For anyone on the hunt for inspiration or a serious study in serendipity, a double-feature documentary being presented aboard the USS Midway Museum on Monday night may fit their bill.
The two stories unfold a generation apart but share remarkable similarities – two heroic U.S. service members killed before their time, their Annapolis class rings discovered years later and somehow returned to their loved ones.
One of the films, “The Last Ring Home,” became a media darling after capturing three awards during a tour of independent film festivals across the country in 2016.
The other is a newly completed project with direct ties to San Diego County.
“The Ring and the Mountain” recounts the 1972 death of Henry Pilger on a craggy mountaintop 200 miles north of the Arctic Circle, the unlikely discovery of his ring its reunion with Abigail Pilger Boretto, the Poway mother of three who was just 15 months old when her father died.
“I’ve only been on this journey two years, from not knowing my father to having this very spiritual relationship with him,” said Boretto, who will be at the American premiere of “The Ring and the Mountain” on Monday.
Boretto and other family members of the men who died during a NATO training helicopter flight in Norway more than 50 years ago will be on hand Monday about the retired aircraft carrier.
Josh Shelov, the filmmaker behind “The Last Ring Home,” also will be in attendance.
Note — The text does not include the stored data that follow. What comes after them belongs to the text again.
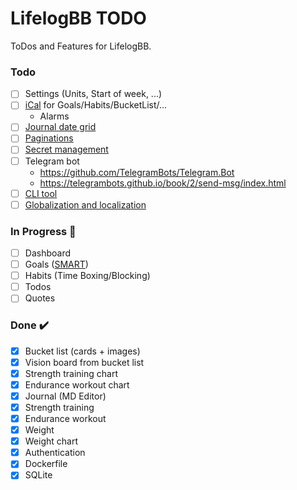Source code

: # LifelogBB TODO

ToDos and Features for LifelogBB.

### Todo

- [ ] Settings (Units, Start of week, ...)
- [ ] [iCal](https://github.com/rianjs/ical.net) for Goals/Habits/BucketList/...
  - Alarms
- [ ] [Journal date grid](https://github.com/usememos/memos)
- [ ] [Paginations](https://learn.microsoft.com/en-us/aspnet/core/data/ef-mvc/sort-filter-page?view=aspnetcore-6.0)
- [ ] [Secret management](https://learn.microsoft.com/en-us/aspnet/core/security/app-secrets?view=aspnetcore-6.0&tabs=windows)
- [ ] Telegram bot
  - https://github.com/TelegramBots/Telegram.Bot
  - https://telegrambots.github.io/book/2/send-msg/index.html
- [ ] [CLI tool](https://github.com/gui-cs/Terminal.Gui)
- [ ] [Globalization and localization](https://learn.microsoft.com/en-us/aspnet/core/fundamentals/localization?view=aspnetcore-6.0)

### In Progress :construction:

- [ ] Dashboard
- [ ] Goals ([SMART](https://en.wikipedia.org/wiki/SMART_criteria))
- [ ] Habits (Time Boxing/Blocking)
- [ ] Todos
- [ ] Quotes

### Done :heavy_check_mark:

- [x] Bucket list (cards + images)
- [x] Vision board from bucket list
- [x] Strength training chart
- [x] Endurance workout chart
- [x] Journal (MD Editor)
- [x] Strength training
- [x] Endurance workout
- [x] Weight
- [x] Weight chart
- [x] Authentication
- [x] Dockerfile
- [x] SQLite
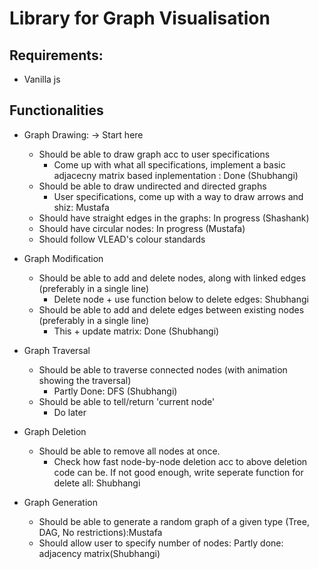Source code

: # Library for Graph Visualisation
## Requirements: 
- Vanilla js

## Functionalities
- Graph Drawing: -> Start here
    - Should be able to draw graph acc to user specifications
        - Come up with what all specifications, implement a basic adjacecny matrix based inplementation : Done (Shubhangi)
    - Should be able to draw undirected and directed graphs
        - User specifications, come up with a way to draw arrows and shiz: Mustafa
    - Should have straight edges in the graphs: In progress (Shashank)
    - Should have circular nodes: In progress (Mustafa)
    - Should follow VLEAD's colour standards

- Graph Modification
    - Should be able to add and delete nodes, along with linked edges (preferably in a single line)
        - Delete node + use function below to delete edges: Shubhangi
    - Should be able to add and delete edges between existing nodes (preferably in a single line)
        - This + update matrix: Done (Shubhangi)

- Graph Traversal
    - Should be able to traverse connected nodes (with animation showing the traversal)
        - Partly Done: DFS (Shubhangi)
    - Should be able to tell/return 'current node'
        - Do later

- Graph Deletion
    - Should be able to remove all nodes at once.
        - Check how fast node-by-node deletion acc to above deletion code can be. If not good enough, write seperate function for delete all: Shubhangi

- Graph Generation
    - Should be able to generate a random graph of a given type (Tree, DAG, No restrictions):Mustafa
    - Should allow user to specify number of nodes: Partly done: adjacency matrix(Shubhangi)
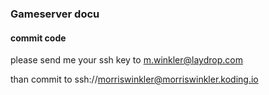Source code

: ### Gameserver docu


#### commit code

please send me your ssh key to m.winkler@laydrop.com

than commit to ssh://morriswinkler@morriswinkler.koding.io
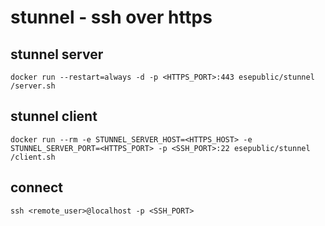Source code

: # stunnel - ssh over https


## stunnel server
	docker run --restart=always -d -p <HTTPS_PORT>:443 esepublic/stunnel /server.sh

## stunnel client
	docker run --rm -e STUNNEL_SERVER_HOST=<HTTPS_HOST> -e STUNNEL_SERVER_PORT=<HTTPS_PORT> -p <SSH_PORT>:22 esepublic/stunnel /client.sh

## connect
	ssh <remote_user>@localhost -p <SSH_PORT>
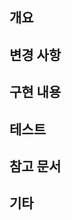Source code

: <!-- 선행
- Assignees 지정
- Labels 지정 (옵션)
- Milestone 지정 (옵션)
-->

## 개요

<!--
- 구현한 기능에 대한 간략한 설명
- 어떤 Issue와 관련이 있는지 아래 중 하나 선택해서 작성 => issus 자동 종료 시키기
  - close #{이슈번호}: 일반 개발 이슈
  - fix #{이슈번호} : 버그 픽스나 핫 픽스 이슈
  - resolve #{이슈번호} : 문의나 요청사항에 대한 이슈
-->

## 변경 사항

<!--
- 기존 코드에서 변경 사항이 있으면 작성
 -->

## 구현 내용

<!--
- 작성한 코드에 대한 간략한 요약
- 코드 리뷰를 위해 간략하지만 다른사람이 이해하기 쉽게 작성해주면 좋음
-->

## 테스트

<!--
- 테스트 진행한 범위 작성
 -->

## 참고 문서

 <!-- 
 - 참고: [요약](링크)    // 참고한 링크
  -->

## 기타

<!--
- 트러블슈팅 공유, 고민 등을 서술
 -->
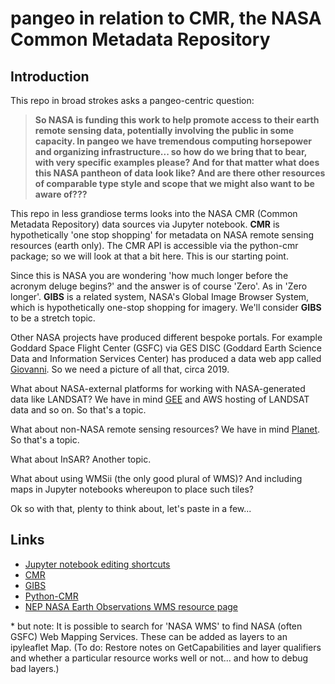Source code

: # pangeo in relation to CMR, the NASA Common Metadata Repository


## Introduction

This repo in broad strokes asks a pangeo-centric question: 


> **So NASA is funding this work to help promote access to their earth remote sensing data, potentially involving 
> the public in some capacity. In pangeo we have tremendous
> computing horsepower and organizing infrastructure... so how do we bring that to bear, with very 
> specific examples please? And for that matter what does this NASA pantheon of data look like? And are there other resources
> of comparable type style and scope that we might also want to be aware of???**


This repo in less grandiose terms looks into the NASA CMR (Common Metadata Repository) data sources via Jupyter notebook. 
**CMR** is hypothetically 'one stop shopping' for metadata on NASA remote sensing resources (earth only).
The CMR API is accessible via the python-cmr package; so we will look at that a bit here. This is our starting point.


Since this is NASA you are wondering 'how much longer before the acronym deluge begins?' and the answer
is of course 'Zero'. As in 'Zero longer'. **GIBS** is a related system, NASA's Global Image Browser System, 
which is hypothetically one-stop shopping for imagery. We'll consider **GIBS** to be a stretch topic.


Other NASA projects have produced different bespoke portals. For example Goddard Space Flight Center (GSFC) 
via GES DISC (Goddard Earth Science Data and Information Services Center)
has produced a data web app called [Giovanni]( http://giovanni.gsfc.nasa.gov/giovanni/). So we need a picture of
all that, circa 2019. 


What about NASA-external platforms for working with NASA-generated data like LANDSAT? 
We have in mind [GEE](https://earthengine.google.com) and AWS hosting of LANDSAT data and so on. So that's a topic. 


What about non-NASA remote sensing resources? We have in mind [Planet](https://www.planet.com). So that's a topic. 


What about InSAR? Another topic.


What about using WMSii (the only good plural of WMS)? And including maps in Jupyter notebooks whereupon to place such tiles?


Ok so with that, plenty to think about, let's paste in a few...

## Links

* [Jupyter notebook editing shortcuts](https://www.dataquest.io/blog/jupyter-notebook-tips-tricks-shortcuts/)
* [CMR](https://earthdata.nasa.gov/about/science-system-description/eosdis-components/common-metadata-repository)
* [GIBS](https://pypi.python.org/pypi/python-cmr/0.3.1)
* [Python-CMR](https://pypi.python.org/pypi/python-cmr/0.3.1)
* [NEP NASA Earth Observations WMS resource page](https://neo.sci.gsfc.nasa.gov/about/wms.php)



\* but note: It is possible to search for 'NASA WMS' to find NASA (often GSFC) Web Mapping Services. These can be 
added as layers to an ipyleaflet Map. (To do: Restore notes on GetCapabilities and layer qualifiers and whether
a particular resource works well or not... and how to debug bad layers.)

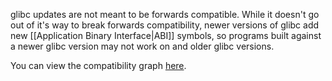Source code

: glibc updates are not meant to be forwards compatible. While it doesn't go out of it's way to break forwards compatibility, newer versions of glibc add new [[Application Binary Interface|ABI]] symbols, so programs built against a newer glibc version may not work on and older glibc versions.

You can view the compatibility graph [here](https://abi-laboratory.pro/?view=timeline&l=glibc).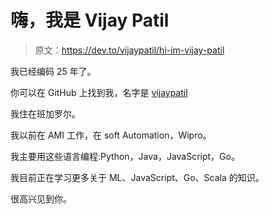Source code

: # 嗨，我是 Vijay Patil

> 原文：<https://dev.to/vijaypatil/hi-im-vijay-patil>

我已经编码 25 年了。

你可以在 GitHub 上找到我，名字是 [vijaypatil](https://github.com/vijaypatil)

我住在班加罗尔。

我以前在 AMI 工作，在 soft Automation，Wipro。

我主要用这些语言编程:Python，Java，JavaScript，Go。

我目前正在学习更多关于 ML、JavaScript、Go、Scala 的知识。

很高兴见到你。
His film tells the story of Nathaniel Minter Dial, a U.S. Navy lieutenant who was killed while being held as a P.O.W. by the Japanese during World War II.
Exhibited at the San Diego G.I. Film Festival in 2017, “The Last Ring Home” explores Dial’s experience as a career Navy officer who was killed in 1944 – and its effect on his family.
He passed along a final letter and his ring to a buddy to deliver to his bride before he died.
The ring was lost but the letter was delivered to Dial’s wife. In 1958, the ring was found in Korea, astonishingly by the driver of an American rear admiral who had been one of Dial’s classmates at Annapolis many years earlier.
Like the earlier story, “The Ring and the Mountain” tells the story of another long lost Annapolis class ring that was discovered by a Norwegian doctor named Hans Krogstad in 1993.
Krogstad found the gold ring with a blue star sapphire wedged in a crevice on Grytoya Island more than 20 years after the helicopter crash. It was engraved “Henry N. Pilger” and featured the U.S. Naval Academy insignia.
Through a series of contacts and happy coincidences, the ring was eventually returned to Pilger’s widow, who by then had remarried. She gave the ring to her daughter, who preserved it in a memory box for years.
Abigail Pilger rediscovered the family keepsake a few years ago, and became focused on finding Krogstad and thanking him personally.
She also contacted Dial’s grandson to share the similarity between her story and his, and within weeks they reached out to Shelov and began production of “The Ring and the Mountain.” Pilger also was able to meet Krogstad, a man she said changed her life.
Tickets to the double-feature event cost $125 and include a reception with appetizers and dessert.